3. The method of claim 2, wherein the image-generating neural network is trained as follows:

4. A method according to claim 3, wherein the training at least one round of the image generation neural network to be trained based on the content feature information of the source face image sample and the style feature information of the target face image sample comprises:

5. The method according to any one of claims 2 to 4, wherein the extracting the source face image paired with the target face image from the source training dataset comprises:

6. The method according to any one of claims 1 to 4, wherein the performing at least one training round on the living neural network to be trained based on the extended training data set to obtain a trained living neural network comprises:

7. The method of claim 6, wherein the augmenting the feature information for each face image in the training dataset comprises:

8. The method of claim 7, wherein determining the objective loss function value corresponding to the living neural network to be trained based on the obtained feature information comprises:

9. The method of claim 8, wherein the determining a first objective loss function value for measuring variability of training data within the same category of living labels based on the first characteristic information, the second characteristic information, and the third characteristic information comprises:

10. The method according to claim 8 or 9, wherein determining a second objective loss function value for measuring feature distribution of face images of different sources based on the first feature information, the second feature information, and the third feature information, comprises:

11. The method of claim 7, wherein determining the objective loss function value corresponding to the living neural network to be trained based on the obtained feature information comprises:

12. A training data generation apparatus, comprising:

the generating module is used for generating a synthesized face image corresponding to the target face image based on the target face image and a source face image corresponding to the target face image in the source training data set, wherein the synthesized face image is fused with the content characteristics of the source face image and the style characteristics of the target face image, and the stylization degree in the synthesized face image is controlled through a stylization degree parameter;

the expansion module is used for expanding the source training data set based on the synthesized face image to obtain an expanded training data set;

the training module is used for carrying out at least one round of training on the living body detection neural network to be trained based on the extended training data set to obtain a trained living body detection neural network, wherein the target loss function for training the living body detection neural network comprises a first target loss function and a second target loss function, the first target loss function is used for measuring the difference of training data in the same living body label category, the second target loss function is used for measuring the characteristic distribution condition of face images with different sources, and the face images with different sources comprise source face images, target face images and synthesized face images in the extended training data set.
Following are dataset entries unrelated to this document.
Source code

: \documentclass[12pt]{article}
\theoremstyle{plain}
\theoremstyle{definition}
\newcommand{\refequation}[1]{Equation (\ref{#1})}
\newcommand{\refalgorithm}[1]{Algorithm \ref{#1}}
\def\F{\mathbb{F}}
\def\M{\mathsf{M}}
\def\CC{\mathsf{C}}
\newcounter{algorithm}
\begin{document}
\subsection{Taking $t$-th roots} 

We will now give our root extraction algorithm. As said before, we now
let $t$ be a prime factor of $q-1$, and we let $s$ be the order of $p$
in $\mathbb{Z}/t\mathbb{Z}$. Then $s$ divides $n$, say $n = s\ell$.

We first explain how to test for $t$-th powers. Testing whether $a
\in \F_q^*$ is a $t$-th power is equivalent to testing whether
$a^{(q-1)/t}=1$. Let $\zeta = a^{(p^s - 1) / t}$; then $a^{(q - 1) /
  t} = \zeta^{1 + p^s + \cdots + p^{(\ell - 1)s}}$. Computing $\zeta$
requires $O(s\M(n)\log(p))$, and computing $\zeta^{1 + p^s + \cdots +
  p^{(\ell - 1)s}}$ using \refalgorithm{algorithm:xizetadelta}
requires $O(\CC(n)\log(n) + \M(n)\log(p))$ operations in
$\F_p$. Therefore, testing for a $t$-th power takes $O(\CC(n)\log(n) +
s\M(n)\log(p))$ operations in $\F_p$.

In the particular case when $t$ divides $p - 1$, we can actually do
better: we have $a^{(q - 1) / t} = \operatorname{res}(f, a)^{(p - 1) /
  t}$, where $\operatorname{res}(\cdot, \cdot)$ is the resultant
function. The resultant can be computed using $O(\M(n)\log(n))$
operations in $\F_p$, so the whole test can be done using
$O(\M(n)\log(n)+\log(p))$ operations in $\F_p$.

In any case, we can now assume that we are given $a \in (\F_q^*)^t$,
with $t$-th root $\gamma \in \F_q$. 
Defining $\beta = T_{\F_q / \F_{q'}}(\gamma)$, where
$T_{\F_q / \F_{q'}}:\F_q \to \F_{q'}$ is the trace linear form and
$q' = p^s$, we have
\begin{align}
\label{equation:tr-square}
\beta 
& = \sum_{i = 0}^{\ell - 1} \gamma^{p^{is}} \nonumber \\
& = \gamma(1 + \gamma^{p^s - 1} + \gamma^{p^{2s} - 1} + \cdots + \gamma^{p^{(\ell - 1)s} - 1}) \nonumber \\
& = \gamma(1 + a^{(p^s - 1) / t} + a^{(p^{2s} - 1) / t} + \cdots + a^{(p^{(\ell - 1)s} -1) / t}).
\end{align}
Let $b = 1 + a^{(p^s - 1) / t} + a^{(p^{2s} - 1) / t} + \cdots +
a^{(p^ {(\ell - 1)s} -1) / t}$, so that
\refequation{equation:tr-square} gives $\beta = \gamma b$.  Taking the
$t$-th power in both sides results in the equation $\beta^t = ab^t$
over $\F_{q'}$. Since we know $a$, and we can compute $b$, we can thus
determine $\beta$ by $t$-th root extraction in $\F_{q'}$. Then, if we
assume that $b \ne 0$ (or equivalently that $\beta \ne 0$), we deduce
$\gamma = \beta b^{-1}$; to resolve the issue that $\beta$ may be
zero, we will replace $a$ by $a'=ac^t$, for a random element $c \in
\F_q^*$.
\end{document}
13. An electronic device, comprising: a processor, a memory and a bus, said memory storing machine readable instructions executable by said processor, said processor and said memory communicating over the bus when the electronic device is running, said machine readable instructions when executed by said processor performing the steps of the training data generation method according to any of claims 1 to 11.

14. A computer-readable storage medium, characterized in that the computer-readable storage medium has stored thereon a computer program which, when executed by a processor, performs the steps of the training data generation method according to any of claims 1 to 11.